BEGIN Dataset records

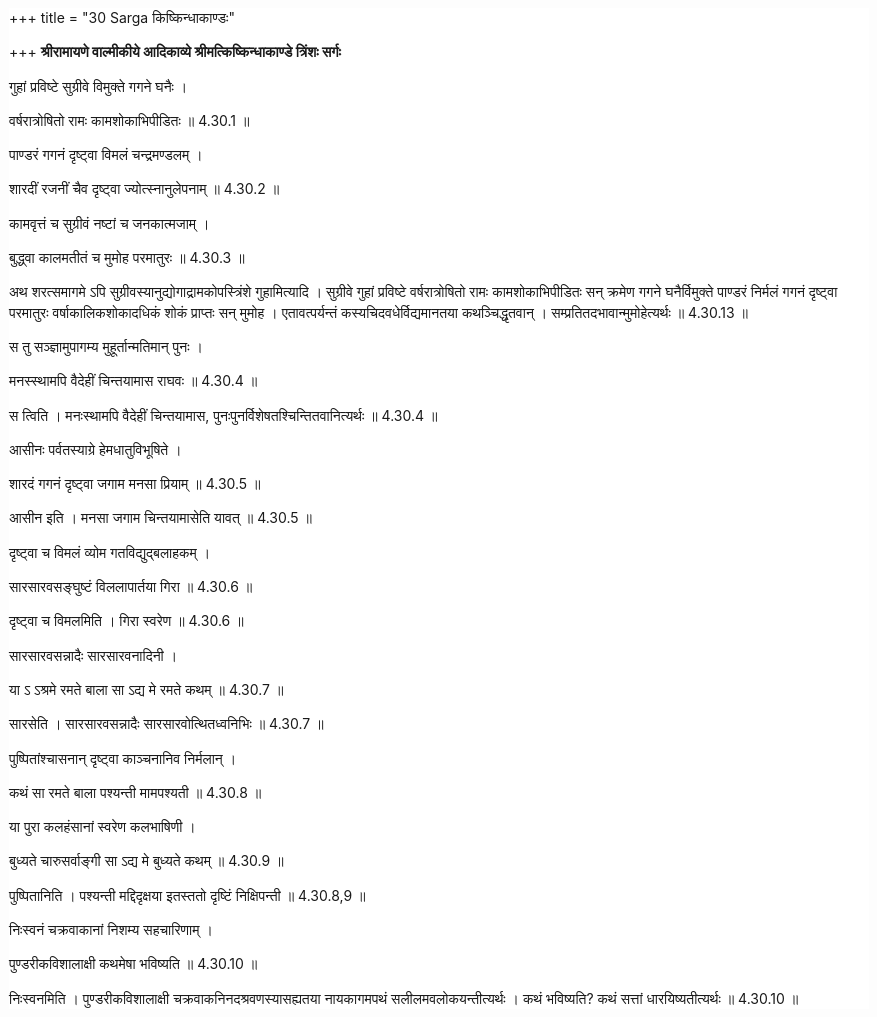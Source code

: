 +++
title = "30 Sarga किष्किन्धाकाण्डः"

+++
**श्रीरामायणे वाल्मीकीये आदिकाव्ये श्रीमत्किष्किन्धाकाण्डे त्रिंशः सर्गः**

गुहां प्रविष्टे सुग्रीवे विमुक्ते गगने घनैः ।

वर्षरात्रोषितो रामः कामशोकाभिपीडितः ॥ 4.30.1 ॥

पाण्डरं गगनं दृष्ट्वा विमलं चन्द्रमण्डलम् ।

शारदीं रजनीं चैव दृष्ट्वा ज्योत्स्नानुलेपनाम् ॥ 4.30.2 ॥

कामवृत्तं च सुग्रीवं नष्टां च जनकात्मजाम् ।

बुद्ध्वा कालमतीतं च मुमोह परमातुरः ॥ 4.30.3 ॥

अथ शरत्समागमे ऽपि सुग्रीवस्यानुद्योगाद्रामकोपस्त्रिंशे गुहामित्यादि । सुग्रीवे गुहां प्रविष्टे वर्षरात्रोषितो रामः कामशोकाभिपीडितः सन् क्रमेण गगने घनैर्विमुक्ते पाण्डरं निर्मलं गगनं दृष्ट्वा परमातुरः वर्षाकालिकशोकादधिकं शोकं प्राप्तः सन् मुमोह । एतावत्पर्यन्तं कस्यचिदवधेर्विद्यमानतया कथञ्चिद्धृतवान् । सम्प्रतितदभावान्मुमोहेत्यर्थः ॥ 4.30.13 ॥

स तु सञ्ज्ञामुपागम्य मुहूर्तान्मतिमान् पुनः ।

मनस्स्थामपि वैदेहीं चिन्तयामास राघवः ॥ 4.30.4 ॥

स त्विति । मनःस्थामपि वैदेहीं चिन्तयामास, पुनःपुनर्विशेषतश्चिन्तितवानित्यर्थः ॥ 4.30.4 ॥

आसीनः पर्वतस्याग्रे हेमधातुविभूषिते ।

शारदं गगनं दृष्ट्वा जगाम मनसा प्रियाम् ॥ 4.30.5 ॥

आसीन इति । मनसा जगाम चिन्तयामासेति यावत् ॥ 4.30.5 ॥

दृष्ट्वा च विमलं व्योम गतविद्युद्बलाहकम् ।

सारसारवसङ्घुष्टं विललापार्तया गिरा ॥ 4.30.6 ॥

दृष्ट्वा च विमलमिति । गिरा स्वरेण ॥ 4.30.6 ॥

सारसारवसन्नादैः सारसारवनादिनी ।

या ऽ ऽश्रमे रमते बाला सा ऽद्य मे रमते कथम् ॥ 4.30.7 ॥

सारसेति । सारसारवसन्नादैः सारसारवोत्थितध्वनिभिः ॥ 4.30.7 ॥

पुष्पितांश्चासनान् दृष्ट्वा काञ्चनानिव निर्मलान् ।

कथं सा रमते बाला पश्यन्ती मामपश्यती ॥ 4.30.8 ॥

या पुरा कलहंसानां स्वरेण कलभाषिणी ।

बुध्यते चारुसर्वाङ्गी सा ऽद्य मे बुध्यते कथम् ॥ 4.30.9 ॥

पुष्पितानिति । पश्यन्ती मद्दिदृक्षया इतस्ततो दृष्टिं निक्षिपन्ती ॥ 4.30.8,9 ॥

निःस्वनं चक्रवाकानां निशम्य सहचारिणाम् ।

पुण्डरीकविशालाक्षी कथमेषा भविष्यति ॥ 4.30.10 ॥

निःस्वनमिति । पुण्डरीकविशालाक्षी चक्रवाकनिनदश्रवणस्यासह्यतया नायकागमपथं सलीलमवलोकयन्तीत्यर्थः । कथं भविष्यति? कथं सत्तां धारयिष्यतीत्यर्थः ॥ 4.30.10 ॥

END Dataset records

Your reply should hold only the records, duplicated exactly, without any image.

:: Answer ::
Source code

: +++
title = "30 Sarga किष्किन्धाकाण्डः"

+++
**श्रीरामायणे वाल्मीकीये आदिकाव्ये श्रीमत्किष्किन्धाकाण्डे त्रिंशः सर्गः**

गुहां प्रविष्टे सुग्रीवे विमुक्ते गगने घनैः ।

वर्षरात्रोषितो रामः कामशोकाभिपीडितः ॥ 4.30.1 ॥

पाण्डरं गगनं दृष्ट्वा विमलं चन्द्रमण्डलम् ।

शारदीं रजनीं चैव दृष्ट्वा ज्योत्स्नानुलेपनाम् ॥ 4.30.2 ॥

कामवृत्तं च सुग्रीवं नष्टां च जनकात्मजाम् ।

बुद्ध्वा कालमतीतं च मुमोह परमातुरः ॥ 4.30.3 ॥

अथ शरत्समागमे ऽपि सुग्रीवस्यानुद्योगाद्रामकोपस्त्रिंशे गुहामित्यादि । सुग्रीवे गुहां प्रविष्टे वर्षरात्रोषितो रामः कामशोकाभिपीडितः सन् क्रमेण गगने घनैर्विमुक्ते पाण्डरं निर्मलं गगनं दृष्ट्वा परमातुरः वर्षाकालिकशोकादधिकं शोकं प्राप्तः सन् मुमोह । एतावत्पर्यन्तं कस्यचिदवधेर्विद्यमानतया कथञ्चिद्धृतवान् । सम्प्रतितदभावान्मुमोहेत्यर्थः ॥ 4.30.13 ॥

स तु सञ्ज्ञामुपागम्य मुहूर्तान्मतिमान् पुनः ।

मनस्स्थामपि वैदेहीं चिन्तयामास राघवः ॥ 4.30.4 ॥

स त्विति । मनःस्थामपि वैदेहीं चिन्तयामास, पुनःपुनर्विशेषतश्चिन्तितवानित्यर्थः ॥ 4.30.4 ॥

आसीनः पर्वतस्याग्रे हेमधातुविभूषिते ।

शारदं गगनं दृष्ट्वा जगाम मनसा प्रियाम् ॥ 4.30.5 ॥

आसीन इति । मनसा जगाम चिन्तयामासेति यावत् ॥ 4.30.5 ॥

दृष्ट्वा च विमलं व्योम गतविद्युद्बलाहकम् ।

सारसारवसङ्घुष्टं विललापार्तया गिरा ॥ 4.30.6 ॥

दृष्ट्वा च विमलमिति । गिरा स्वरेण ॥ 4.30.6 ॥

सारसारवसन्नादैः सारसारवनादिनी ।

या ऽ ऽश्रमे रमते बाला सा ऽद्य मे रमते कथम् ॥ 4.30.7 ॥

सारसेति । सारसारवसन्नादैः सारसारवोत्थितध्वनिभिः ॥ 4.30.7 ॥

पुष्पितांश्चासनान् दृष्ट्वा काञ्चनानिव निर्मलान् ।

कथं सा रमते बाला पश्यन्ती मामपश्यती ॥ 4.30.8 ॥

या पुरा कलहंसानां स्वरेण कलभाषिणी ।

बुध्यते चारुसर्वाङ्गी सा ऽद्य मे बुध्यते कथम् ॥ 4.30.9 ॥

पुष्पितानिति । पश्यन्ती मद्दिदृक्षया इतस्ततो दृष्टिं निक्षिपन्ती ॥ 4.30.8,9 ॥

निःस्वनं चक्रवाकानां निशम्य सहचारिणाम् ।

पुण्डरीकविशालाक्षी कथमेषा भविष्यति ॥ 4.30.10 ॥

निःस्वनमिति । पुण्डरीकविशालाक्षी चक्रवाकनिनदश्रवणस्यासह्यतया नायकागमपथं सलीलमवलोकयन्तीत्यर्थः । कथं भविष्यति? कथं सत्तां धारयिष्यतीत्यर्थः ॥ 4.30.10 ॥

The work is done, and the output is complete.